ブランディングが9割 ⑩
✔ 自社が気づいていない強み・課題を探す
自社でいくら議論しても自社の良さに気づけないということはあるでしょう。
ドラッカーは、「誰でも自らの強みについてはよくわかっていると思う。だが、
たいていは間違っている。わかっているのは、せいぜい弱みである。
それさえ間違っていることが多い」と言っています。
■「ジョハリの窓」の活用
そこで紹介したいのが「ジヨハリの窓」です。
これは、サンフランシスコ州立大学の心理学者ジョセフ・ルフトとハリー・
インガムが発表した「対人関係における気づきのグラフ」のことで、これを
後に、二人の名前を組み合わせて「ジョハリの窓」と呼ぶようになったそう
です。自分が見た自分と、相手から見た自分を4つに分けて自分を理解すると
いうものです。よく、自分の良いところは自分自身が一番わかっていないと
言いますが、ブランドについても同様のことが言えると思います。
自社では当たり前と思っていたことが、見方を変えたら実は最大の強み
だったということもあるでしょう。
盲点の窓を活用し、「そんな素晴らしいところがあったのか!」をぜひ
探しましょう。
■「盲点の窓」—自分はわかっていないが、相手は知っている領域を探そう。
では、どのようにすれば、自社ブランドの「盲点の窓」を見つけることが
できるのでしょうか。

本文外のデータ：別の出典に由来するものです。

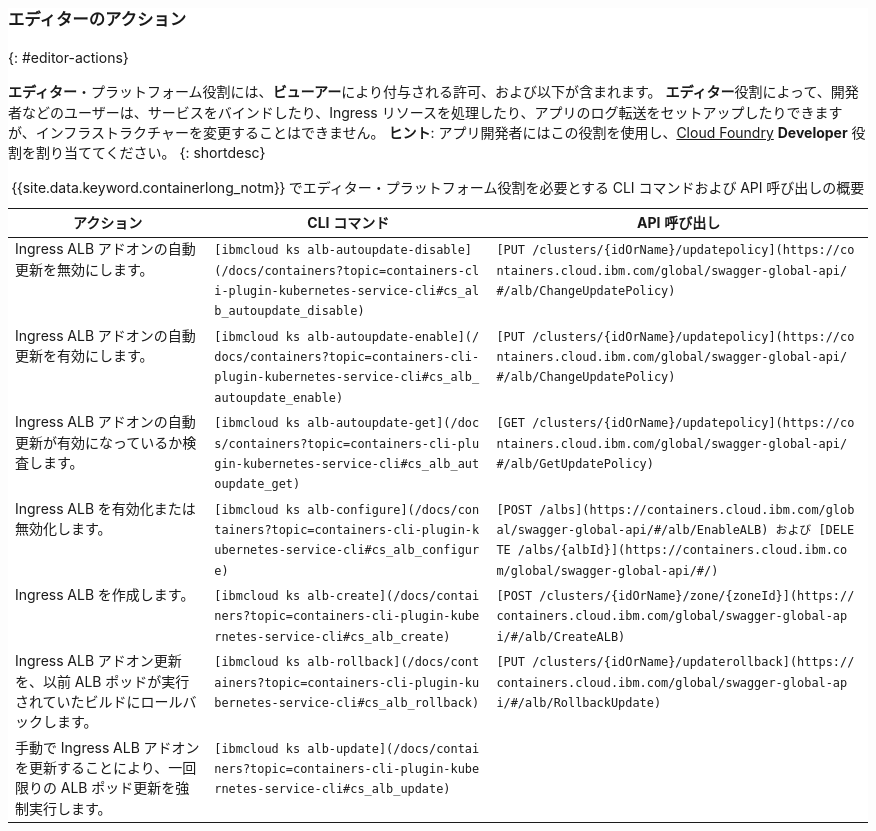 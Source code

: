 ### エディターのアクション
{: #editor-actions}

**エディター**・プラットフォーム役割には、**ビューアー**により付与される許可、および以下が含まれます。 **エディター**役割によって、開発者などのユーザーは、サービスをバインドしたり、Ingress リソースを処理したり、アプリのログ転送をセットアップしたりできますが、インフラストラクチャーを変更することはできません。 **ヒント**: アプリ開発者にはこの役割を使用し、<a href="#cloud-foundry">Cloud Foundry</a> **Developer** 役割を割り当ててください。
{: shortdesc}

<table>
<caption>{{site.data.keyword.containerlong_notm}} でエディター・プラットフォーム役割を必要とする CLI コマンドおよび API 呼び出しの概要</caption>
<thead>
<th id="editor-actions-mngt">アクション</th>
<th id="editor-actions-cli">CLI コマンド</th>
<th id="editor-actions-api">API 呼び出し</th>
</thead>
<tbody>
<tr>
<td>Ingress ALB アドオンの自動更新を無効にします。</td>
<td><code>[ibmcloud ks alb-autoupdate-disable](/docs/containers?topic=containers-cli-plugin-kubernetes-service-cli#cs_alb_autoupdate_disable)</code></td>
<td><code>[PUT /clusters/{idOrName}/updatepolicy](https://containers.cloud.ibm.com/global/swagger-global-api/#/alb/ChangeUpdatePolicy)</code></td>
</tr>
<tr>
<td>Ingress ALB アドオンの自動更新を有効にします。</td>
<td><code>[ibmcloud ks alb-autoupdate-enable](/docs/containers?topic=containers-cli-plugin-kubernetes-service-cli#cs_alb_autoupdate_enable)</code></td>
<td><code>[PUT /clusters/{idOrName}/updatepolicy](https://containers.cloud.ibm.com/global/swagger-global-api/#/alb/ChangeUpdatePolicy)</code></td>
</tr>
<tr>
<td>Ingress ALB アドオンの自動更新が有効になっているか検査します。</td>
<td><code>[ibmcloud ks alb-autoupdate-get](/docs/containers?topic=containers-cli-plugin-kubernetes-service-cli#cs_alb_autoupdate_get)</code></td>
<td><code>[GET /clusters/{idOrName}/updatepolicy](https://containers.cloud.ibm.com/global/swagger-global-api/#/alb/GetUpdatePolicy)</code></td>
</tr>
<tr>
<td>Ingress ALB を有効化または無効化します。</td>
<td><code>[ibmcloud ks alb-configure](/docs/containers?topic=containers-cli-plugin-kubernetes-service-cli#cs_alb_configure)</code></td>
<td><code>[POST /albs](https://containers.cloud.ibm.com/global/swagger-global-api/#/alb/EnableALB) および [DELETE /albs/{albId}](https://containers.cloud.ibm.com/global/swagger-global-api/#/)</code></td>
</tr>
<tr>
<td>Ingress ALB を作成します。</td>
<td><code>[ibmcloud ks alb-create](/docs/containers?topic=containers-cli-plugin-kubernetes-service-cli#cs_alb_create)</code></td>
<td><code>[POST /clusters/{idOrName}/zone/{zoneId}](https://containers.cloud.ibm.com/global/swagger-global-api/#/alb/CreateALB)</code></td>
</tr>
<tr>
<td>Ingress ALB アドオン更新を、以前 ALB ポッドが実行されていたビルドにロールバックします。</td>
<td><code>[ibmcloud ks alb-rollback](/docs/containers?topic=containers-cli-plugin-kubernetes-service-cli#cs_alb_rollback)</code></td>
<td><code>[PUT /clusters/{idOrName}/updaterollback](https://containers.cloud.ibm.com/global/swagger-global-api/#/alb/RollbackUpdate)</code></td>
</tr>
<tr>
<td>手動で Ingress ALB アドオンを更新することにより、一回限りの ALB ポッド更新を強制実行します。</td>
<td><code>[ibmcloud ks alb-update](/docs/containers?topic=containers-cli-plugin-kubernetes-service-cli#cs_alb_update)</code></td>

そこで、「自分たちでは気づかなかった、自社の
強み」を探す方法について、費用をかけずに行えるものをいくつか紹介
しますので、ぜひ活用してください。
1. 実際のお客さんに聞く
顧客に直接、自社のブランドについて聞くことで、自社の強みがわかる
ことがあります。
お客さんがそのブランドを選択するには、それなりの理由があるからです。
2. ネット上の口コミから情報を得る
ネット上の口コミや書き込みから商品やブランドに関する情報を入手するのも
よいでしょう。SNSや評価サイトの書き込みは、誰かに忖度せず書かれている
ことが多いので、ホンネの意見を探すことができます。
ネット上の書き込みはとても参考になります。
3. お客さんになりきる
自分自身がお客さんになりきり、自社の強みや課題点を考えるのも一つです。
一切の業界の知識、今まで培ってきた経験などの固定観念を捨て、お客さんに
なりきって議論してみましょう。
その際、どんなお客さんなのか、具体的なお客さん像をイメージすることが
ポイントです。そして、その人になりきり、その人ならどういう行動をとるか、
お客さんになったつもりで、自社や競合の商品を購入したり、競合のサービスを
受けてみたりするなど、徹底的に強みや課題点を比較してください。
視点を変えることで、自分たちが気づかなかったことに気づくことがあるで
しょう。
4. 新入社員や競合他社から転職してきた社員に聞く
新入社員や競合から転職してきた人が自社内にいるなら、ぜひ自社のことに
ついて「他社の視点」で今までどう見ていたのかを聞いてみましょう。
競合からわざわざ転職してきたということは、その会社の魅力があって
入社したということが考えられるので、自社の魅力を存分に語ってもらいま
しょう。
5. 営業担当や店舗など、お客さんに一番近い従業員に聞く
店舗を持つ小売などのサービス業であれば、店舗で働く現場の従業員に、
自社について聞くのも良いでしょう。
店舗の従業員は直接お客さんと接する機会が多いので、より客観的な立場で
自社のことを見ているはずです。
6. 従業員の家族・友人に聞く
従業員の家族や友人といった人たちも、貴重な意見をもらえる方々です。
実際にインタビューしてもいいでしょうし、アンケートをお願いしても
協力してもらえるはずです。
この続きは、次回に。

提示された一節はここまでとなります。